Current Market Overview

A number of analysts and commentators had suggested the Reserve Bank of New Zealand (RBNZ) might cut their base rate from 1.75% when they met early this morning (UK Time) but that didn’t happen. The base rate stayed on hold and the RBNZ didn’t really talk about a cut. They did, delay their expected rate hike, though. Many still believe the next move will have to be a cut as the global economy slows; and China’s falling demand will affect New Zealand exports to China and to Australia, which is also quite dependent on Chinese demands for raw materials. The NZ Dollar gained three cents against the Pound in a couple of hours and made similar gains elsewhere. RBNZ Governor Orr will speak this evening, so his words will be closely followed.

Sterling likely to slip again today

Sterling has had a series of volatile days and today is likely to maintain that pattern. UK inflation data is expected to have slipped to below 2%; scotching any expectation of Bank of England rate hikes. The Bank of England (BoE) – bizarrely in my opinion – has been talking about a rate hike in the event of a ‘no deal’ Brexit. Making life tougher for UK business at such a time seems entirely counter intuitive, but that was their mantra. I doubt they will consider such a thing if inflation is declining and the world economy is slowing. More likely, weakening Sterling and keeping costs low would be necessary and that comes from rate cuts. If the data is as forecast today, Sterling may well slip a little further.

Euro could also fall

Eurozone data is limited to what is expected to be another decline in industrial production and that is likely to weaken the Euro. Despite the slowing data in the Eurozone, the Euro itself has held up well, but investors didn’t buy the Euro for its yield, so it is more likely being held as a safe haven right now and safe haven funds need an incentive to move out of the harbour.

US Dollar stronger than it should be

Like the UK data, US inflation is likely to ease down a little when we see that data this afternoon. We will also see some housing and wages data, but the US versus China trade standoff is the more pressing issue for the US Dollar, which is still stronger than it has a right to be.

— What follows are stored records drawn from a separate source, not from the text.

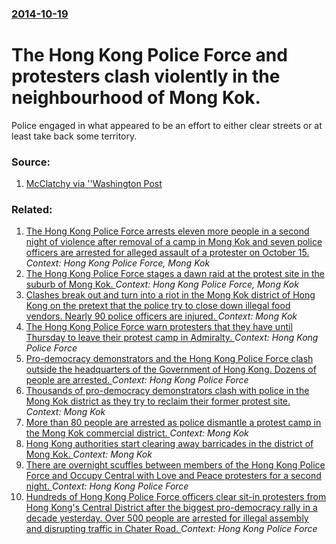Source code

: ### [2014-10-19](/news/2014/10/19/index.md)

# The Hong Kong Police Force and protesters clash violently in the neighbourhood of Mong Kok. 

Police engaged in what appeared to be an effort to either clear streets or at least take back some territory.


### Source:

1. [McClatchy via ''Washington Post](http://www.washingtonpost.com/world/asia_pacific/protesters-police-clash-again-in-hong-kongs-mong-kok-neighborhood/2014/10/18/ba98c88e-570e-11e4-ba4b-f6333e2c0453_story.html?wprss=rss_world)

### Related:

1. [The Hong Kong Police Force arrests eleven more people in a second night of violence after removal of a camp in Mong Kok and seven police officers are arrested for alleged assault of a protester on October 15. ](/news/2014/11/27/the-hong-kong-police-force-arrests-eleven-more-people-in-a-second-night-of-violence-after-removal-of-a-camp-in-mong-kok-and-seven-police-off.md) _Context: Hong Kong Police Force, Mong Kok_
2. [The Hong Kong Police Force stages a dawn raid at the protest site in the suburb of Mong Kok. ](/news/2014/10/17/the-hong-kong-police-force-stages-a-dawn-raid-at-the-protest-site-in-the-suburb-of-mong-kok.md) _Context: Hong Kong Police Force, Mong Kok_
3. [Clashes break out and turn into a riot in the Mong Kok district of Hong Kong on the pretext that the police try to close down illegal food vendors. Nearly 90 police officers are injured. ](/news/2016/02/9/clashes-break-out-and-turn-into-a-riot-in-the-mong-kok-district-of-hong-kong-on-the-pretext-that-the-police-try-to-close-down-illegal-food-v.md) _Context: Mong Kok_
4. [The Hong Kong Police Force warn protesters that they have until Thursday to leave their protest camp in Admiralty. ](/news/2014/12/9/the-hong-kong-police-force-warn-protesters-that-they-have-until-thursday-to-leave-their-protest-camp-in-admiralty.md) _Context: Hong Kong Police Force_
5. [Pro-democracy demonstrators and the Hong Kong Police Force clash outside the headquarters of the Government of Hong Kong. Dozens of people are arrested. ](/news/2014/12/1/pro-democracy-demonstrators-and-the-hong-kong-police-force-clash-outside-the-headquarters-of-the-government-of-hong-kong-dozens-of-people-a.md) _Context: Hong Kong Police Force_
6. [Thousands of pro-democracy demonstrators clash with police in the Mong Kok district as they try to reclaim their former protest site. ](/news/2014/11/29/thousands-of-pro-democracy-demonstrators-clash-with-police-in-the-mong-kok-district-as-they-try-to-reclaim-their-former-protest-site.md) _Context: Mong Kok_
7. [More than 80 people are arrested as police dismantle a protest camp in the Mong Kok commercial district. ](/news/2014/11/26/more-than-80-people-are-arrested-as-police-dismantle-a-protest-camp-in-the-mong-kok-commercial-district.md) _Context: Mong Kok_
8. [Hong Kong authorities start clearing away barricades in the district of Mong Kok. ](/news/2014/11/25/hong-kong-authorities-start-clearing-away-barricades-in-the-district-of-mong-kok.md) _Context: Mong Kok_
9. [There are overnight scuffles between members of the Hong Kong Police Force and Occupy Central with Love and Peace protesters for a second night. ](/news/2014/10/16/there-are-overnight-scuffles-between-members-of-the-hong-kong-police-force-and-occupy-central-with-love-and-peace-protesters-for-a-second-ni.md) _Context: Hong Kong Police Force_
10. [Hundreds of Hong Kong Police Force officers clear sit-in protesters from Hong Kong's Central District after the biggest pro-democracy rally in a decade yesterday. Over 500 people are arrested for illegal assembly and disrupting traffic in Chater Road. ](/news/2014/07/2/hundreds-of-hong-kong-police-force-officers-clear-sit-in-protesters-from-hong-kong-s-central-district-after-the-biggest-pro-democracy-rally.md) _Context: Hong Kong Police Force_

Japanese Yen likely to leap

If you have a Japanese Yen need, beware that we are expecting Japan’s economic growth to have picked up in the data due for release late tonight (UK time). Up to 1.4% growth is the Q4 forecast against a 2.8% contraction in Q3. That would be a remarkable turnaround by anyone’s standards. Yen strength will follow if that is proven to be accurate.

Snakes and robbers

And the Indonesian police have apologised for using a snake during an interrogation. The suspect confessed to stealing mobile phones after the snake was draped around his shoulders as he lay on the ground in handcuffs. He was even threatened that the snake would be put up his trousers. In a fabulously understated apology, the Police Chief said, “The investigator was not professional in doing his job”. Now, whether that means he should have used a poisonous snake or some other technique is not clear, but I would suggest that, if you go to Indonesia, it might be a good idea if you don’t steal any mobile phones while you are there.